PolskaZa łapówki poborowi unikali służby wojskowej

Za łapówki poborowi unikali służby wojskowej

Dwóch lekarzy za łapówki umożliwiało
młodym mężczyznom z Wodzisławia Śląskiego uniknięcie służby
wojskowej. Z takiej drogi uzyskania odroczenia skorzystało
kilkudziesięciu przedpoborowych, płacili za to po kilka tysięcy
złotych - ustaliła policja, która zakończyła śledztwo w tej
sprawie.

Jak poinformował Jacek Pytel z zespołu prasowego śląskiej policji, funkcjonariusze wpadli na trop przestępczego procederu na początku ubiegłego roku. Ze wstępnych informacji wynikało, że właściciel warsztatu samochodowego w Wodzisławiu przyjmował do pracy młodych mężczyzn w wieku przedpoborowym. Za pieniądze proponował im zwolnienie ze służby wojskowej - poprzez przyznanie przed komisją lekarską kategorii zdrowia "D" - zwalniającej od służby wojskowej w czasie pokoju.

Chcąc uniknąć wojska, młodzi mężczyźni płacili od dwóch do siedmiu tysięcy złotych. Wysokość łapówki była uzależniona od statusu majątkowego rodziny przedpoborowego. Przestępczy proceder trwał od 1998 roku.
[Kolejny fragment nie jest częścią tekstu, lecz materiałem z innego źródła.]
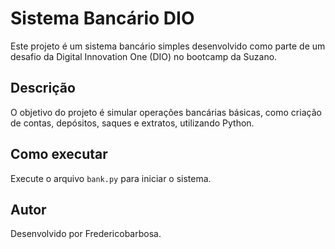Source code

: # Sistema Bancário DIO

Este projeto é um sistema bancário simples desenvolvido como parte de um desafio da Digital Innovation One (DIO) no bootcamp da Suzano.

## Descrição
O objetivo do projeto é simular operações bancárias básicas, como criação de contas, depósitos, saques e extratos, utilizando Python.

## Como executar
Execute o arquivo `bank.py` para iniciar o sistema.

## Autor
Desenvolvido por Fredericobarbosa.
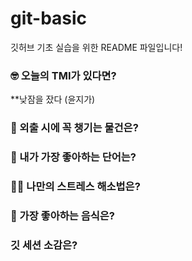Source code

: # git-basic
깃허브 기초 실습을 위한 README 파일입니다!

### 🤓 오늘의 TMI가 있다면?
**낮잠을 잤다 (윤지가)

### 🎒 외출 시에 꼭 챙기는 물건은?


### 🤙 내가 가장 좋아하는 단어는?


### 🧘‍♀️ 나만의 스트레스 해소법은?


### 🍧 가장 좋아하는 음식은?


### 깃 세션 소감은?

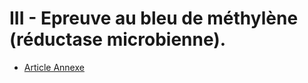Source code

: # III - Epreuve au bleu de méthylène (réductase microbienne).

- [Article Annexe](article-annexe.md)
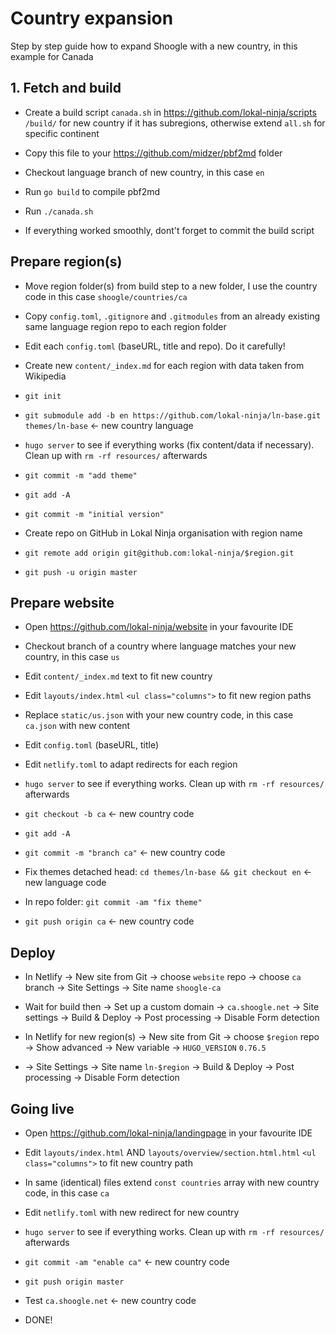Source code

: # Country expansion

Step by step guide how to expand Shoogle with a new country, in this example for Canada

## 1. Fetch and build

* Create a build script `canada.sh` in https://github.com/lokal-ninja/scripts `/build/` for new country if it has subregions, otherwise extend `all.sh` for specific continent

* Copy this file to your https://github.com/midzer/pbf2md folder

* Checkout language branch of new country, in this case `en`

* Run `go build` to compile pbf2md

* Run `./canada.sh`

* If everything worked smoothly, dont't forget to commit the build script

## Prepare region(s)

* Move region folder(s) from build step to a new folder, I use the country code in this case `shoogle/countries/ca`

* Copy `config.toml`, `.gitignore` and `.gitmodules` from an already existing same language region repo to each region folder

* Edit each `config.toml` (baseURL, title and repo). Do it carefully!

* Create new `content/_index.md` for each region with data taken from Wikipedia

* `git init`

* `git submodule add -b en https://github.com/lokal-ninja/ln-base.git themes/ln-base` <- new country language

* `hugo server` to see if everything works (fix content/data if necessary). Clean up with `rm -rf resources/` afterwards

* `git commit -m "add theme"`

* `git add -A`

* `git commit -m "initial version"`

* Create repo on GitHub in Lokal Ninja organisation with region name

* `git remote add origin git@github.com:lokal-ninja/$region.git`

* `git push -u origin master`

## Prepare website

* Open https://github.com/lokal-ninja/website in your favourite IDE

* Checkout branch of a country where language matches your new country, in this case `us`

* Edit `content/_index.md` text to fit new country

* Edit `layouts/index.html` `<ul class="columns">` to fit new region paths

* Replace `static/us.json` with your new country code, in this case `ca.json` with new content

* Edit `config.toml` (baseURL, title)

* Edit `netlify.toml` to adapt redirects for each region

* `hugo server` to see if everything works. Clean up with `rm -rf resources/` afterwards

* `git checkout -b ca` <- new country code

* `git add -A`

* `git commit -m "branch ca"` <- new country code

* Fix themes detached head: `cd themes/ln-base && git checkout en` <- new language code

* In repo folder: `git commit -am "fix theme"`

* `git push origin ca` <- new country code

## Deploy

* In Netlify -> New site from Git -> choose `website` repo -> choose `ca` branch -> Site Settings -> Site name `shoogle-ca`

* Wait for build then -> Set up a custom domain -> `ca.shoogle.net` -> Site settings -> Build & Deploy -> Post processing -> Disable Form detection

* In Netlify for new region(s) -> New site from Git -> choose `$region` repo -> Show advanced -> New variable -> `HUGO_VERSION` `0.76.5`

* -> Site Settings -> Site name `ln-$region` -> Build & Deploy -> Post processing -> Disable Form detection

## Going live

* Open https://github.com/lokal-ninja/landingpage in your favourite IDE

* Edit `layouts/index.html` AND `layouts/overview/section.html.html` `<ul class="columns">` to fit new country path

* In same (identical) files extend `const countries` array with new country code, in this case `ca`

* Edit `netlify.toml` with new redirect for new country

* `hugo server` to see if everything works. Clean up with `rm -rf resources/` afterwards

* `git commit -am "enable ca"` <- new country code

* `git push origin master`

* Test `ca.shoogle.net` <- new country code

* DONE!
Z takiej formy zwolnienia z wojska skorzystało kilkudziesięciu przedpoborowych - powiedział Pytel.

Policjanci z Wydziału do Walki z Korupcją KWP w Katowicach zatrzymali 33-letniego właściciela warsztatu (wobec którego zastosowano poręczenie majątkowe w kwocie 20 tys. zł), współpracującego z nim 42-letniego pośrednika (nadal przebywa w areszcie) oraz dwóch lekarzy: chirurga z powiatowej wojskowej komisji lekarskiej (jest aresztowany) oraz internistę, który pozostaje na wolności po wpłaceniu 50 tys. zł kaucji.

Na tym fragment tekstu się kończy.